Lahan karst memiliki keunikan tersendiri, terutama karena tersusun dari batuan gamping (CaCO₃) yang mudah larut. Pembentukan lahan ini disebabkan oleh proses pelarutan kimiawi antara air hujan yang bersifat asam dan karbon dioksida (CO₂) di atmosfer, membentuk asam karbonat (H₂CO₃) yang melarutkan batuan kapur secara bertahap. Pelarutan yang berlangsung terus-menerus dalam jangka waktu lama membentuk bentang alam khas baik di permukaan (eksokarst) maupun di bawah permukaan (endokarst).

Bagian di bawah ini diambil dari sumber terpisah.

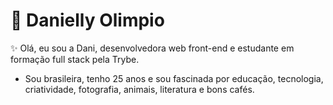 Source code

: # :purple_heart:  Danielly Olimpio

:sparkles: Olá, eu sou a Dani, desenvolvedora web front-end e estudante em formação full stack pela Trybe.
- Sou brasileira, tenho 25 anos e sou fascinada por educação, tecnologia, criatividade, fotografia, animais, literatura e bons cafés. 

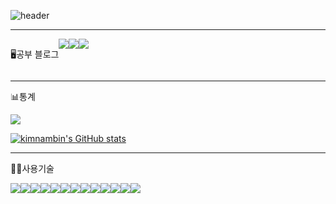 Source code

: ![header](https://capsule-render.vercel.app/api?type=waving&color=e6e6fa&text=%20kimnambin's%20GitHub%20👋&animation=twinkling&fontSize=35&fontAlignY=40&fontAlign=70&height=250)
<hr>
<div class="contanier" style="display:flex; flex-direction:row;">

<p>🖥️공부 블로그</p>
<a href="https://nanifood.tistory.com/">
<img src="https://img.shields.io/badge/Tistory-000000?style=for-the-badge&logo=Tistory&logoColor=white">
</a>
<a href="https://kimnambin.github.io/">
<img src="https://img.shields.io/badge/MY WEB%20-0078D4?style=for-the-badge&logo=Internet%20Explorer&logoColor=white">
</a>
<a href="https://www.notion.so/3fb9d89f55274b7eb9583599685bdfda?v=eccc8150bdd448f18deae5f72a154449">
<img src="https://img.shields.io/badge/Notion-000000?style=for-the-badge&logo=notion&logoColor=white">
</a>
</div>
<hr>

<p>📊통계</p>
<img src ="https://img.shields.io/badge/GitHub-181717?style=for-the-badge&logo=GitHub&logoColor=white">

[![kimnambin's GitHub stats](https://github-readme-stats.vercel.app/api?username=kimnambin&include_all_commits=true&theme=nord&hide_border=true&count_private=true)](https://github.com/kimnambin/github-readme-stats)
<hr>
<p>🧑‍💻사용기술</p>
<div class= "contanier" style="display:flex; flex-direction:row;">
    <img src="https://img.shields.io/badge/html5-E34F26?style=for-the-badge&logo=html5&logoColor=white"> 
    <img src="https://img.shields.io/badge/css-1572B6?style=for-the-badge&logo=css3&logoColor=white">
    <img src="https://img.shields.io/badge/JavaScript-F7DF1E?style=for-the-badge&logo=javascript&logoColor=white">
    <img src="https://img.shields.io/badge/Figma-F24E1E?style=for-the-badge&logo=figma&logoColor=white">
    
  <br>
     <img src="https://img.shields.io/badge/Dart-0175C2?style=for-the-badge&logo=dart&logoColor=white">
     <img src="https://img.shields.io/badge/Flutter-02569B?style=for-the-badge&logo=Flutter&logoColor=white">
     <img src="https://img.shields.io/badge/React.js-61DAFB?style=for-the-badge&logo=React&logoColor=white">
    <img src='https://img.shields.io/badge/Angular-07405E?style=for-the-badge&logo=angular&logoColor=white'>

   <br> 
    <img src='https://img.shields.io/badge/Python-07405E?style=for-the-badge&logo=python&logoColor=white'>
  <img src="https://img.shields.io/badge/Node.js-339933?style=for-the-badge&logo=Node.js&logoColor=white">
  <img src="https://img.shields.io/badge/SQLite-07405E?style=for-the-badge&logo=sqlite&logoColor=white">
   <img src="https://img.shields.io/badge/MongoDB-4EA94B?style=for-the-badge&logo=mongodb&logoColor=white">
   <img src="https://img.shields.io/badge/Flask-000000?style=for-the-badge&logo=flask&logoColor=white">
<!--<img src="https://img.shields.io/badge/firebase-FFCA28?style=for-the-badge&logo=firebase&logoColor=white">-->
   

</div>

Akibat proses  pelarutan  akan  terbentuk  lorong-lorong  secara  vertikal dan horizontal dengan  berbagai  variasi  ukuran dan bentuk  yang  saling  terhubung,disebut sebagai   sistem   perguaan   (cave   system) atau drainase   bawah   tanah (Nugroho et al., 2020)

Sumber: shutterstock.com

Salah satu karakteristik utama kawasan karst adalah sistem drainase bawah tanah yang berkembang pesat. Pada lahan karst, air hujan yang jatuh tidak tertahan di permukaan karena tingginya daya serap tanah, melainkan langsung mengalir melalui celah-celah batuan dan masuk ke drainase bawah tanah melalui ponor (Haryono dan Labib, 2016). Ponor ini berfungsi sebagai saluran penghubung menuju sungai bawah tanah. Pada kawasan  karst, air  hujan  sulit  tertampung  di  tanah dan  masuk  melalui  ponor (lubang yang memiliki aliran di bawah tanah), terkumpul pada drainase bawah tanah atau sungai  bawah  tanah  (Karunia et  al., 2012).  Menurut  Faizal et  al. (2017), kedalaman   sungai   bawah   tanah   bervariasi   antara   77   m   sampai   148   m. Keberadaan   sungai   bawah   tanah   yang   cukup   dalam   menyebabkan   proses pengambilan air cukup sulit sehingga dibutuhkan alat khusus.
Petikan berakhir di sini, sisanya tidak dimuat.